Es gibt keine uninteressante Person auf der Bühne, Choristen, Kinder, alle sind maximal involviert. Auf den Stimmen liegt kein Druck, nach den „Elektra“- und den „Francesca da Rimini“-Verausgabungen im Opernhaus ist das eine Beruhigungsphase für die Ohren.

Michael McCown, mit behändem Tenor und Körper stets eine Bühnenfreude, ist der Versucher des gelangweilten Sohnes und der König Nebukadnezar. Magnús Baldvinsson mit seinem sehr passenden, leicht angerauten Bass ist der autoritäre und doch freundliche Vater, um ihn herum flippen die richtig jungen Söhne, Jarrett Porter (als wütender Älterer) und Brian Michael Moore (als aus der Reihe tanzender, nein, stolpernder Jüngerer). Nach der Pause ist Bariton Danylo Matviienko in der insgesamt edlen Besetzung der finstere Astrologe und Porter der laszive Herold am babylonischen Hof.

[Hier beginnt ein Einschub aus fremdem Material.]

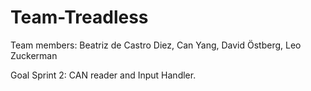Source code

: # Team-Treadless
Team members: Beatriz de Castro Diez, Can Yang, David Östberg, Leo Zuckerman

Goal Sprint 2: CAN reader and Input Handler.
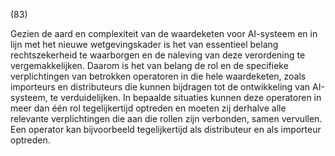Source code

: (83)

Gezien de aard en complexiteit van de waardeketen voor AI-systeem en in lijn met het nieuwe wetgevingskader is het van essentieel belang rechtszekerheid te waarborgen en de naleving van deze verordening te vergemakkelijken. Daarom is het van belang de rol en de specifieke verplichtingen van betrokken operatoren in die hele waardeketen, zoals importeurs en distributeurs die kunnen bijdragen tot de ontwikkeling van AI-systeem, te verduidelijken. In bepaalde situaties kunnen deze operatoren in meer dan één rol tegelijkertijd optreden en moeten zij derhalve alle relevante verplichtingen die aan die rollen zijn verbonden, samen vervullen. Een operator kan bijvoorbeeld tegelijkertijd als distributeur en als importeur optreden.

Die geschlechterfluiden Festtagskleider in dieser Männerwelt täuschen nicht darüber hinweg, dass es gemeingefährlich zugeht. Moore, Barnaby Rea und Pilgoo Kang sind die drei Jünglinge, die das Tohuwabohu voller Gottvertrauen abwettern lassen. Immer ist der Ritus nahe, ebenso im kakophonisch wirkenden, aber ausgeklügelten Freudentanz nach der Heimkehr des verlorenen Sohnes. Asiatisch mutet es an, dass hier kaum ein Lehmstück zu bröckeln scheint, ohne dass die Regie es will.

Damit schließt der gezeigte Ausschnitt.